Hillbilly Elegy

Ron Howards Hillbilly Elegy is a modern day take on the American dream through the eyes of three generations of the Vance family in the small town of Middleton, Ohio.

Based on the memoirs of J.D. Vance called Hillbilly Elegy: A Memoir of a Family and Culture in Crisis. The book reached the top of the New York Times bestseller list but not without its controversies. Mainly about its rhetoric on poverty and the white working class in Appalachia. It is these controversies never really getting fleshed out that doom the film from reaching its full potential.

Starring an impressive cast with Glenn Close as the chain smoking Mawmaw, Gabriel Brasso as J.D., Amy Adams as his mother Bev, and Haley Bennett as his sister Lindsay. The story is at its best when we focus on young J.D., played most convincingly by Owen Asztalos.

The story moves as a series of prolonged flashbacks through the eyes of J.D., who is studying law at Yale and has to come home due to a family emergency. During an important dinner, one where he is setting up interviews for law clerking jobs to help fund his next semester, J.D. gets a phone call that his mother is in the hospital. Unfortunately for JD, it is not surprising. His mother is a heroin addict who has been using and relapsing his whole life. He is plunged into this emotional trauma while he is trying to secure a callback from perspective employers. This, among other moments may hit harder in the hands of a more capable actor.

He drives back home to Ohio to try and sort things out at the hospital and get his mother Bev (Amy Adams) into a rehab facility.
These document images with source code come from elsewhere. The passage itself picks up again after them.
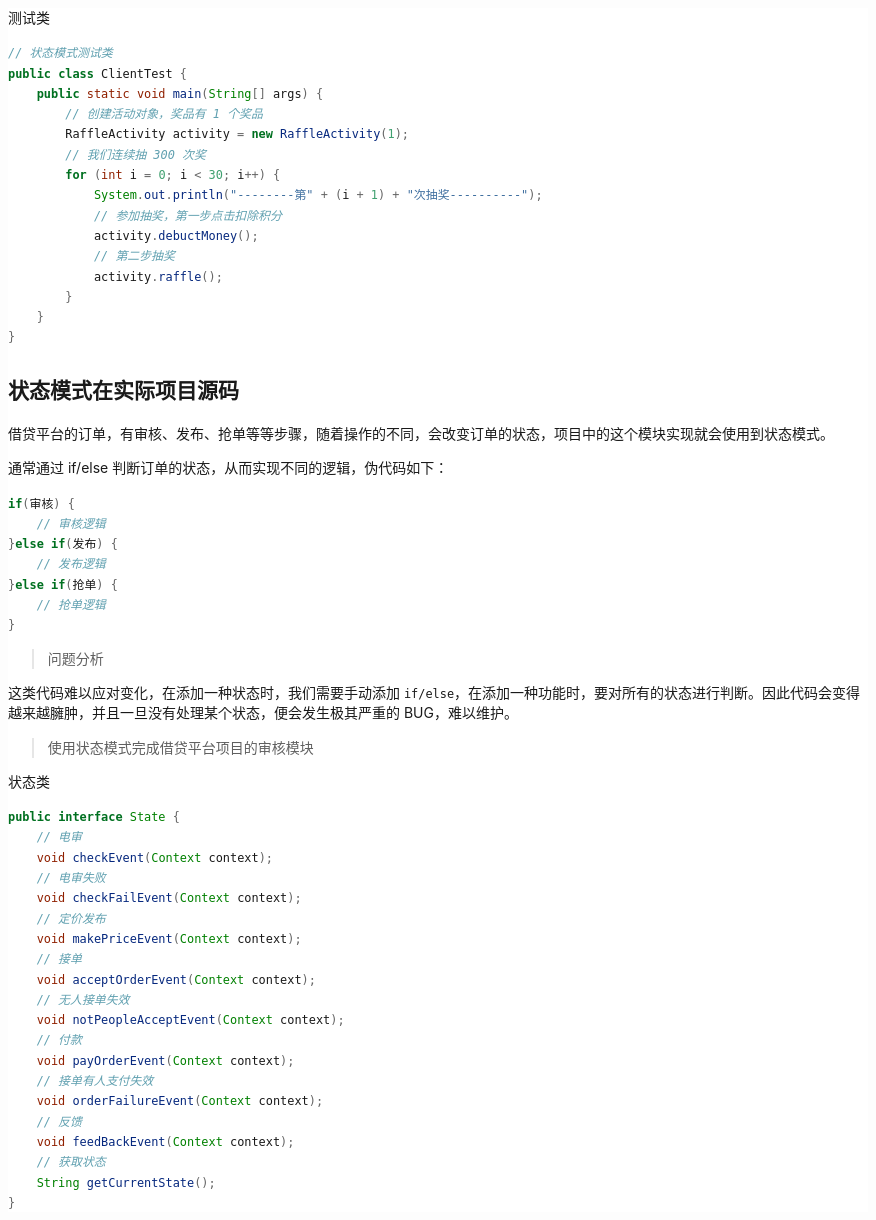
```java
```

测试类

```java
// 状态模式测试类
public class ClientTest {
    public static void main(String[] args) {
        // 创建活动对象，奖品有 1 个奖品
        RaffleActivity activity = new RaffleActivity(1);
        // 我们连续抽 300 次奖
        for (int i = 0; i < 30; i++) {
            System.out.println("--------第" + (i + 1) + "次抽奖----------");
            // 参加抽奖，第一步点击扣除积分
            activity.debuctMoney();
            // 第二步抽奖
            activity.raffle();
        }
    }
}
```

## 状态模式在实际项目源码

借贷平台的订单，有审核、发布、抢单等等步骤，随着操作的不同，会改变订单的状态，项目中的这个模块实现就会使用到状态模式。

通常通过 if/else 判断订单的状态，从而实现不同的逻辑，伪代码如下：

```java
if(审核) {
    // 审核逻辑
}else if(发布) {
    // 发布逻辑
}else if(抢单) {
    // 抢单逻辑
}
```

> 问题分析

这类代码难以应对变化，在添加一种状态时，我们需要手动添加 `if/else`，在添加一种功能时，要对所有的状态进行判断。因此代码会变得越来越臃肿，并且一旦没有处理某个状态，便会发生极其严重的 BUG，难以维护。

> 使用状态模式完成借贷平台项目的审核模块

状态类

```java
public interface State {
    // 电审
    void checkEvent(Context context);
    // 电审失败
    void checkFailEvent(Context context);
    // 定价发布
    void makePriceEvent(Context context);
    // 接单
    void acceptOrderEvent(Context context);
    // 无人接单失效
    void notPeopleAcceptEvent(Context context);
    // 付款
    void payOrderEvent(Context context);
    // 接单有人支付失效
    void orderFailureEvent(Context context);
    // 反馈
    void feedBackEvent(Context context);
	// 获取状态
    String getCurrentState();
}
```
Through the flashbacks to 14 years prior, we are clued into J.D.’s past and his hesitancy to come back home. There are glimpses of a cohesive story, one that might be filled with nuance and subtly, but everything ultimately gets boiled down to the broad strokes. The cliché-ridden story can’t seem to get past its determination to over simplify everything. When young J.D. is rebelling and smoking pot with his bad friends, he has long hair and wears Metallica t-shirts, you know, because he’s bad. The platitudes don’t stop there, you know every character’s motivations and relevance to the story based on whatever stereotype has been assigned to them.

HILLBILLY ELEGY: (L to R) Glenn Close (“Mamaw”), Amy Adams (“Bev”). Photo Cr. Lacey Terrell/NETFLIX © 2020

There will be buzz surrounding the film because of Close and Adam’s performances. They are both very good and certainly stand out, but the characters are so one-note and trite it is hard to shower them with too much praise. Basso as the lead is just not convincing. The very wide array of emotions needed to play this character are just lost on him, what we end up getting is a performance that is sullen, agitated, and whiney.

Written by Oscar nominee Vanessa Taylor who was nominated for The Shape of Water and directed by Oscar winner Ron Howard, everything about this screams Oscar bait. Regrettably Howard has created something that is more “paint by numbers” without any convincing heart being displayed. There are a lot of ingredients that could be used to make the perfect blend of awards worthy drama and childhood success story, but the filmmakers failed attempts at getting past the surface this blue-collar family hamstring any opportunity for success.